On the drive back, a bit south of Birmingham, Beth and I witnessed a single-car accident. I was on the phone with UncleFlip, arranging a meeting place so he could give me the two bottles of Dark Lord Imperial Stout when out of the corner of my eye I some movement in my rearview mirror. The car in the lane beside me smashed into the metal divider that separated the lanes of traffic on I-65, spun around 360 degrees, and made a huge squealing noise and kicked up a lot of dust. Basically smashing in the entire front end of the vehicle at some 65-70 miles per hour.
"Oh, shit," I said, still on the phone with Flip.
"Are you okay?" he asked.
"Yeah, I'll call you back."
Utterly calm and collected, I pulled off on the side of the road, hung up with flip, and dialed 911. After a moment with a very professional emergency operator (the kind I hope I'd get to speak to if I were ever in a danger spot), Beth and I got out my Mazda to walk back and see if there was anything we could do. We'd moved ahead of the other vehicle by maybe five hundred feet, and trudging back there through the weeds on the side of the interstate was fairly rough going, but not too bad. Still, by the time we got to the other vehicle (some sort of white or silver sedan), a fire engine and a local cop were pulling up to the scene.
We happened to have pulled off onto the other side of the interstate, so the cop yelled to us, "Are you involved?" as he walked up.

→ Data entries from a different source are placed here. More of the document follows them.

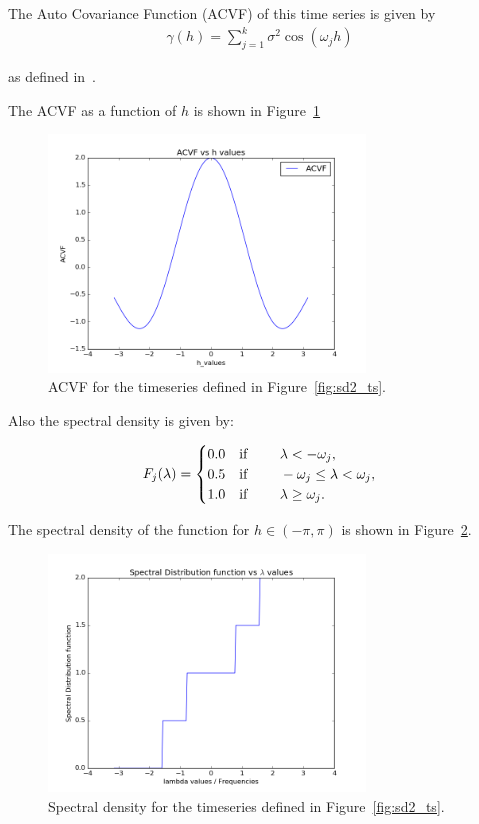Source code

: \documentclass{article}
\begin{document}
The Auto Covariance Function (ACVF) of this time series is given by
\begin{align}
  \gamma(h) = \sum_{j=1}^{k} \sigma^{2}\cos(\omega_{j}h)
\end{align}

as defined in~\cite{itsf}. 

The ACVF as a function of $h$ is shown in Figure~\ref{fig:sd2_acvf}

\begin{figure}[ht!]
  \centering
  \includegraphics[width=0.75\textwidth]{images/spectral_density_2/acvf}
  \caption{ACVF for the timeseries defined in Figure~\ref{fig:sd2_ts}.\label{fig:sd2_acvf}}
\end{figure}

Also the spectral density is given by:

\begin{align}
  F_{j}(\lambda) = \begin{cases}
    0.0 & \text{if \qquad } \lambda < -\omega_{j},\\
    0.5 & \text{if \qquad } -\omega_{j} \le \lambda < \omega_{j},\\
    1.0 & \text{if \qquad } \lambda \ge \omega_{j}.
  \end{cases}
\end{align}

The spectral density of the function for $h \in (-\pi, \pi)$ is shown in Figure~\ref{fig:sd2_sd}.

\begin{figure}[ht!]
  \centering
  \includegraphics[width=0.75\textwidth]{images/spectral_density_2/sd}
  \caption{Spectral density for the timeseries defined in Figure~\ref{fig:sd2_ts}.\label{fig:sd2_sd}}
\end{figure}
\end{document}

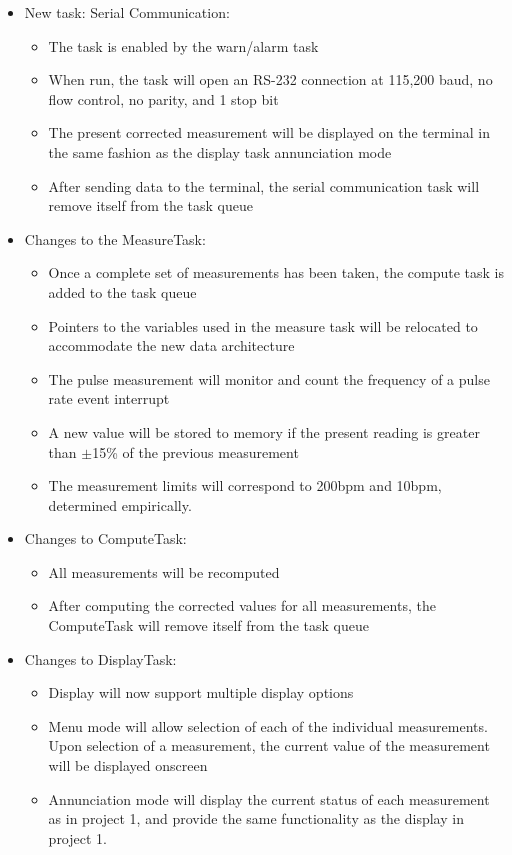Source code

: \documentclass[12pt]{article} %
\begin{document}
\begin{itemize}
  \item New task: Serial Communication:
    \begin{itemize}
      \item The task is enabled by the warn/alarm task
      \item When run, the task will open an RS-232 connection at 115,200 baud,
          no flow control, no parity, and 1 stop bit
      \item The present corrected measurement will be displayed on the terminal
	in the same fashion as the display task annunciation mode
      \item After sending data to the terminal, the serial communication task
	will remove itself from the task queue
    \end{itemize}

  \item Changes to the MeasureTask:
    \begin{itemize}
      \item Once a complete set of measurements has been taken, the compute
	task is added to the task queue
      \item Pointers to the variables used in the measure task will be
	relocated to accommodate the new data architecture
      \item The pulse measurement will monitor and count the frequency of a
	pulse rate event interrupt
      \item A new value will be stored to memory if the present reading is
	greater than $\pm$15\% of the previous measurement
      \item The measurement limits will correspond to 200bpm and 10bpm,
	determined empirically. 
    \end{itemize}

  \item Changes to ComputeTask:
    \begin{itemize}
      \item All measurements will be recomputed
      \item After computing the corrected values for all measurements, the
	ComputeTask will remove itself from the task queue
    \end{itemize}

  \item Changes to DisplayTask:
    \begin{itemize}
      \item Display will now support multiple display options
      \item Menu mode will allow selection of each of the individual
	measurements. Upon selection of a measurement, the current value of the
	measurement will be displayed onscreen
      \item Annunciation mode will display the current status of each
	measurement as in project 1, and provide the same functionality as the
	display in project 1.
    \end{itemize}


\end{itemize}
\end{document}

"No, we just called it in."
He made a hand motion to stay back and checked on the occupant of the vehicle. A youngish foreign girl who couldn't have been more than twenty or so, she seemed unharmed by the incident and was stepping out of the car when the cop got there.
After a few minutes of watching (traffic was getting backed up, as well) and yelling to no less than two firefighters that we weren't involved, that we just called it in, the cop crossed the street (carefully, mind you) and asked me what I saw. I told him that I had seen the car hit the rail in my rearview mirror and had called in the accident. He thanked me and told me to be on my way.

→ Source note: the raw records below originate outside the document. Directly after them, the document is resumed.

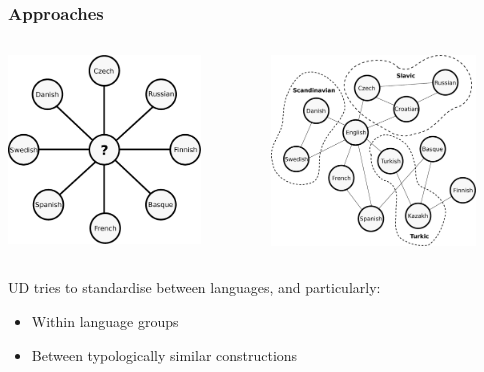 \documentclass[10pt, compress, aspectratio=169]{beamer}
\begin{document}
\begin{frame}
  \frametitle{Approaches}

\begin{center}
\begin{columns}
\includegraphics[width=0.8\textwidth]{images/other-interlingua.eps}

\includegraphics[width=0.85\textwidth]{images/ud-interlingua.eps}

\end{columns}

\end{center}
UD tries to standardise between languages, and particularly:
\begin{itemize}
  \item Within language groups
  \item Between typologically similar constructions
\end{itemize}

\end{frame}
\end{document}
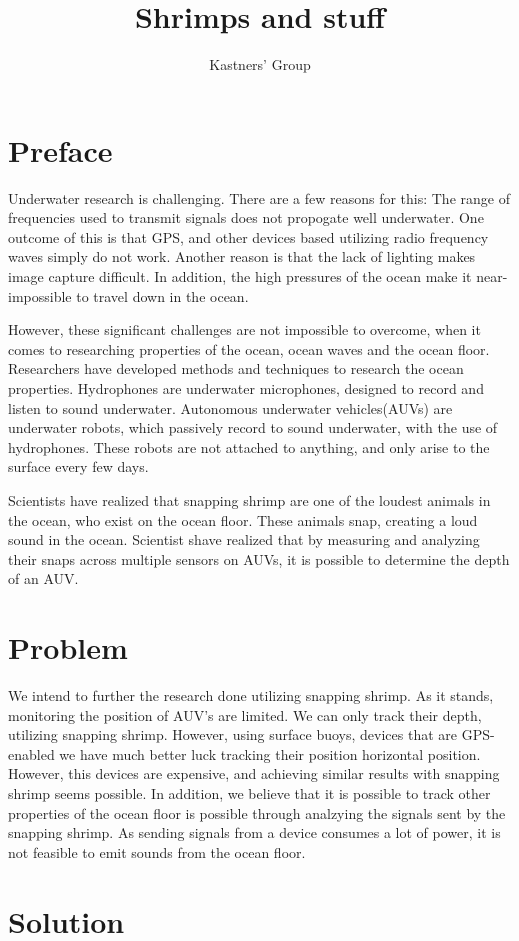 \documentclass[11pt]{article}
\begin{document}
\title{Shrimps and stuff}
\author{Kastners' Group}
\maketitle

\section{Preface}
	Underwater research is challenging. There are a few reasons for this: The range of frequencies used to transmit signals does not propogate well underwater. One outcome of this is that GPS, and other devices based utilizing radio frequency waves simply do not work. Another reason is that the lack of lighting makes image capture difficult. In addition, the high pressures of the ocean make it near-impossible to travel down in the ocean. 
	
	However, these significant challenges are not impossible to overcome, when it comes to researching properties of the ocean, ocean waves and the ocean floor. Researchers have developed methods and techniques to research the ocean properties. Hydrophones are underwater microphones, designed to record and listen to sound underwater. Autonomous underwater vehicles(AUVs) are underwater robots, which passively record to sound underwater, with the use of hydrophones. These robots are not attached to anything, and only arise to the surface every few days. 
	
	Scientists have realized that snapping shrimp are one of the loudest animals in the ocean, who exist on the ocean floor. These animals snap, creating a loud sound in the ocean. Scientist shave  realized that by measuring and analyzing their snaps across multiple sensors on AUVs, it is possible to determine the depth of an AUV. 

\section{Problem}

	We intend to further the research done utilizing snapping shrimp. As it stands, monitoring the position of AUV's are limited. We can only track their depth, utilizing snapping shrimp. However, using surface buoys, devices that are GPS-enabled we have much better luck tracking their position horizontal position. However, this devices are expensive, and achieving similar results with snapping shrimp seems possible. In addition, we believe that it is possible to track other properties of the ocean floor is possible through analzying the signals sent by the snapping shrimp. As sending signals from a device consumes a lot of power, it is not feasible to emit sounds from the ocean floor.  
\section{Solution}
\end{document}
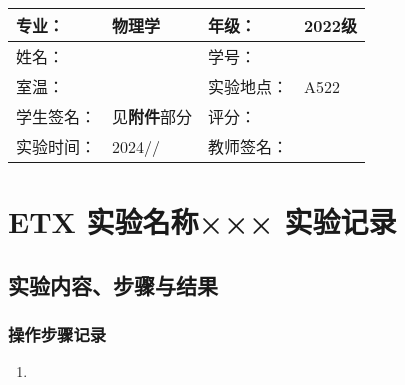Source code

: \documentclass[dvipsnames, svgnames,a4paper,11pt]{article}
\begin{document}
	\begin{question}
		
	\end{question}
	
	\begin{question}
		
	\end{question}
	
	\begin{question}
		
	\end{question}
	
	
	
	
	\clearpage
	
	\begin{table}
		\renewcommand\arraystretch{1.7}
		\centering
		\begin{tabularx}{\textwidth}{|X|X|X|X|}
			\hline
			专业： & 物理学 & 年级： & 2022级 \\
			\hline
			姓名： &  & 学号： & \\
			\hline
			室温： &  & 实验地点： & A522 \\
			\hline
			学生签名：& 见\textbf{附件}部分 & 评分： &\\
			\hline
			实验时间：& 2024// & 教师签名：&\\
			\hline
		\end{tabularx}
	\end{table}
	
	\section{ETX 实验名称×××  \quad\heiti 实验记录}
	
	\subsection{实验内容、步骤与结果}
	
	\subsubsection{操作步骤记录}
	\begin{enumerate}
		\item 
	\end{enumerate}	
	
\end{document}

I was amazed at the speed at which it happened. No less than ten minutes after witnessing the accident, we were back in our car and on the way. And then my hands started shaking a bit, likely from the adrenaline rush. The rest of the three-hour drive to Huntsville was a bit rough, not least because a bit later it started raining, and I was feeling just a bit twitchy.
Interesting how I was utterly calm at first, and only began to stress out over it later. Selective advantage or neutral drift I can't say, but obviously the adrenaline system has its quirks.
And, on a completely different note:
This is a link to Stephen Colbert's speech at the White House Correspondent's Dinner on Saturday. I'm a huge fan of The Colbert Report, and this is some really good material from him.
Zazzafooky is a personal blog that I'm working through the archives of. Heartfelt oddities from an often humorous but often painful personal perspective of an Angeleno. It's interesting stuff.